How to implement hreflang in Magento 2
If your eCommerce site operates across multiple markets then you will need hreflang tags and you will need to ensure they are set up correctly.
If your site does not have hreflang tags set up or if they are set up incorrectly then it will result in a negative impact on your SEO and user experience. For example, individual store views for different locations may start to compete against one another in the search results (for example a US jeans page vs a UK jeans page).
This can result in lower rankings and/or a poor experience for customers that land on your website. E.g. a UK customer landing on a USA page that shows US dollars and your US stock. This would also impact negatively on your engagement and conversion metrics.
Options to Implement Hreflang
Hreflang can be implemented via several different methods in Magento 2:
- Hreflang sitemaps
- HTTP header response
- HTML code
For this example, we’re going to focus on the hreflang sitemap.
eCommerce sites are naturally much larger than normal websites, coupled with the fact the sites are built dynamically, which can easily start to cause headaches for Google. We always recommend eCommerce websites to implement hreflang in the sitemap, for the following reasons:
- Sitemaps are generated dynamically
- The sitemaps are separate from the onsite code so will never be affected by a code release or dev error
- HTML codes rely on page load which has varying experience and can cause bloat
- It’s easier to manage and spot errors in the sitemap
- There’s less of an issue with ‘non-referring’ pages that are missing a hreflang back to a referer
This is particularly important for websites over 10k URLs. It’s important to select ONLY ONE of the above implementation routes in Magento 2. If you implement 2 and they contradict each other then Google will just ignore them with no error or alert.
"For eCommerce websites, we recommend implementing hreflang in the sitemap"

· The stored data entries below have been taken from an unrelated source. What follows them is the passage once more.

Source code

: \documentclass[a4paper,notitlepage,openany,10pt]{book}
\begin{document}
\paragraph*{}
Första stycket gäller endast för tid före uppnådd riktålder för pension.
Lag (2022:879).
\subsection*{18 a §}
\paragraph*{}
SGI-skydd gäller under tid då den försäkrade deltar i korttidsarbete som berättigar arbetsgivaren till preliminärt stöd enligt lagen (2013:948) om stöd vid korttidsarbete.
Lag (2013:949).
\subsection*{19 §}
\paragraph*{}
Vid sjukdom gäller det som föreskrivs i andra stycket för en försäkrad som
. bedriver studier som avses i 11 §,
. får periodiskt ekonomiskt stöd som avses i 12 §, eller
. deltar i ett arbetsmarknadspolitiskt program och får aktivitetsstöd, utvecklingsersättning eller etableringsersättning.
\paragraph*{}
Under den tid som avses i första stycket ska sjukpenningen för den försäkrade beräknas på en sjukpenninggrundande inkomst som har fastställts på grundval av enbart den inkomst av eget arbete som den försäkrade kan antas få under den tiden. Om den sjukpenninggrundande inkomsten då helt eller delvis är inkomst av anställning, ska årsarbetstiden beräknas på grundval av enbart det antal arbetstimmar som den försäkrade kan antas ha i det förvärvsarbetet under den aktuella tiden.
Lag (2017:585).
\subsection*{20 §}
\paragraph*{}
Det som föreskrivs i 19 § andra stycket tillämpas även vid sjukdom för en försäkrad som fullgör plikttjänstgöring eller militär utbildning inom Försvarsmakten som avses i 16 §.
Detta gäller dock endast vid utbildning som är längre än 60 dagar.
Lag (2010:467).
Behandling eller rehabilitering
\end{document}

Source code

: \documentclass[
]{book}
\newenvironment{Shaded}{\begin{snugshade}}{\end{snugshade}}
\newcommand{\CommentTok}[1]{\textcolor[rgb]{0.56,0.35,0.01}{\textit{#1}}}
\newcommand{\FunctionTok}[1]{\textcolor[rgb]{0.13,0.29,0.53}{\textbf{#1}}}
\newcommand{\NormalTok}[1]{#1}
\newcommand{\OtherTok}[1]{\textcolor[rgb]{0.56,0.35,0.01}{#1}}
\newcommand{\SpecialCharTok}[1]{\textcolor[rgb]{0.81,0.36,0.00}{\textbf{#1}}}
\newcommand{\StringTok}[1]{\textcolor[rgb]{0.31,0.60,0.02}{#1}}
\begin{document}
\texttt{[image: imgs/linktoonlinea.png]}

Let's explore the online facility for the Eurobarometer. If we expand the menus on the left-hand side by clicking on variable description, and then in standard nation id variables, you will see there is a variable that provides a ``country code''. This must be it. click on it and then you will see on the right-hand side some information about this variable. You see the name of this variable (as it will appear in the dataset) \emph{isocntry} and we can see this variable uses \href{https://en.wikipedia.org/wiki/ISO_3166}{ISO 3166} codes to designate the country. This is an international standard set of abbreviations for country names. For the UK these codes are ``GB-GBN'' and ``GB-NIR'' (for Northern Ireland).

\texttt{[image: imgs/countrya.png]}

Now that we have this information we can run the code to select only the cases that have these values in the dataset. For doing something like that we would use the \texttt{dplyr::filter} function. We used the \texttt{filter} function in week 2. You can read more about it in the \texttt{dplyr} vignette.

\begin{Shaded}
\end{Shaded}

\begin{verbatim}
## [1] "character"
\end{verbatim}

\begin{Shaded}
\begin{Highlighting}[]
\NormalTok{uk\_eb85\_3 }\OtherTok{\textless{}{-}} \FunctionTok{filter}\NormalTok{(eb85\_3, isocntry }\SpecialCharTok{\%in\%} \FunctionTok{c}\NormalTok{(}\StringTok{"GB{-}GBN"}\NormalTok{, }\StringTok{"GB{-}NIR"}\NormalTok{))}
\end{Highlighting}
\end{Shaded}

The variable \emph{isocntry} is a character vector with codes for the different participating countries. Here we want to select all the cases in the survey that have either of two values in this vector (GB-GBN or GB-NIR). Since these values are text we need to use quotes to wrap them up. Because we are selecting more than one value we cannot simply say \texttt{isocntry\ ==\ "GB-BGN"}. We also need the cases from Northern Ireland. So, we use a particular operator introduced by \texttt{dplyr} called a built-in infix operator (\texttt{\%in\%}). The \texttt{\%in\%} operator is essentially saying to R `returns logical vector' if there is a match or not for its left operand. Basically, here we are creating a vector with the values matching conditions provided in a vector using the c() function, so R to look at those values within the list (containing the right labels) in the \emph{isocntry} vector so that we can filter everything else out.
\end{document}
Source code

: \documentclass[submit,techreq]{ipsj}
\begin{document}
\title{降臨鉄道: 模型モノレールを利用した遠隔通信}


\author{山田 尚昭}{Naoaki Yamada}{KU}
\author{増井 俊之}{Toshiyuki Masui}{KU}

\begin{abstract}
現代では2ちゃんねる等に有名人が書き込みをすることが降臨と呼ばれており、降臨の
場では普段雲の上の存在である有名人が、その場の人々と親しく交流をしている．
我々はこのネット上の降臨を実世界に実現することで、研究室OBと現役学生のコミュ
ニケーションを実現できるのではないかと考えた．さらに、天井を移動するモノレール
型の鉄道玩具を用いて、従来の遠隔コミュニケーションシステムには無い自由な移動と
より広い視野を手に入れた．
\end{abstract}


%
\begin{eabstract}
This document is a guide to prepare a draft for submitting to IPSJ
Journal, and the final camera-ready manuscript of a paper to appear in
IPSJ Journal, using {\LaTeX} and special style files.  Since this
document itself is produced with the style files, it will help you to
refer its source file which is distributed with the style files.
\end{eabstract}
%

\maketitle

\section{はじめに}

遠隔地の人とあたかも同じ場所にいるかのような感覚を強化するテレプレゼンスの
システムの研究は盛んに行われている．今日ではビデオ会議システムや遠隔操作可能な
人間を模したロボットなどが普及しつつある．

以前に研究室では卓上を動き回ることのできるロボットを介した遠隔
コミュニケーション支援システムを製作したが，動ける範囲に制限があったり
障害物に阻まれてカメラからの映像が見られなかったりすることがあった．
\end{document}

How to implement Hreflang in Magento 2?
- Download & install Amasty https://amasty.com/seo-toolkit-for-magento-2.html
- Log into Magento back end
- Navigate to Content > Amaty XML Google Sitemap then click XML Google Sitemap
- Next click ‘add sitemap’
- Name the sitemap with ‘hreflang’ so you know it’s not the main sitemap or an image sitemap e.g. /sitemaps/hreflang-sitemap.xml is completely fine
- Select your main market as the store, it doesn’t matter as the 1 sitemap will generate sitewide referring tags
- On the left-hand side navigate to a product and select ‘yes’, once you do this you will get additional options including ‘add hreflang tags’ which you set to yes
- Exclude images from this sitemap
- Keep out of stock products in this sitemap to avoid referencing errors if a product is out of stock in one market but not the other
- Next move to ‘categories’ then ‘pages’ with the same set up as steps 8 and 9
- Once done, click save
- Now submit this sitemap to Google through your Google search console account here
- Add this URLs to your robots.txt. Find out how with our guide to editing the robots.txt on magento 2
Note: a sitemap has a limit of 50k, if yours exceeds this amount then Amasty will automatically create an ‘index’ URL which is just a ‘contents’ page of all of the hreflang sitemaps you’ve created. Once you have this ‘index’ you can submit that 1 URL to Google as well as the ‘children sitemaps’
Conclusion
Hreflangs are essential for any eCommerce store that wants to trade across markets and gather relevant high-quality traffic. The Amasty plugin is the best option we have found to generate these tags without having to worry about additional dev resources.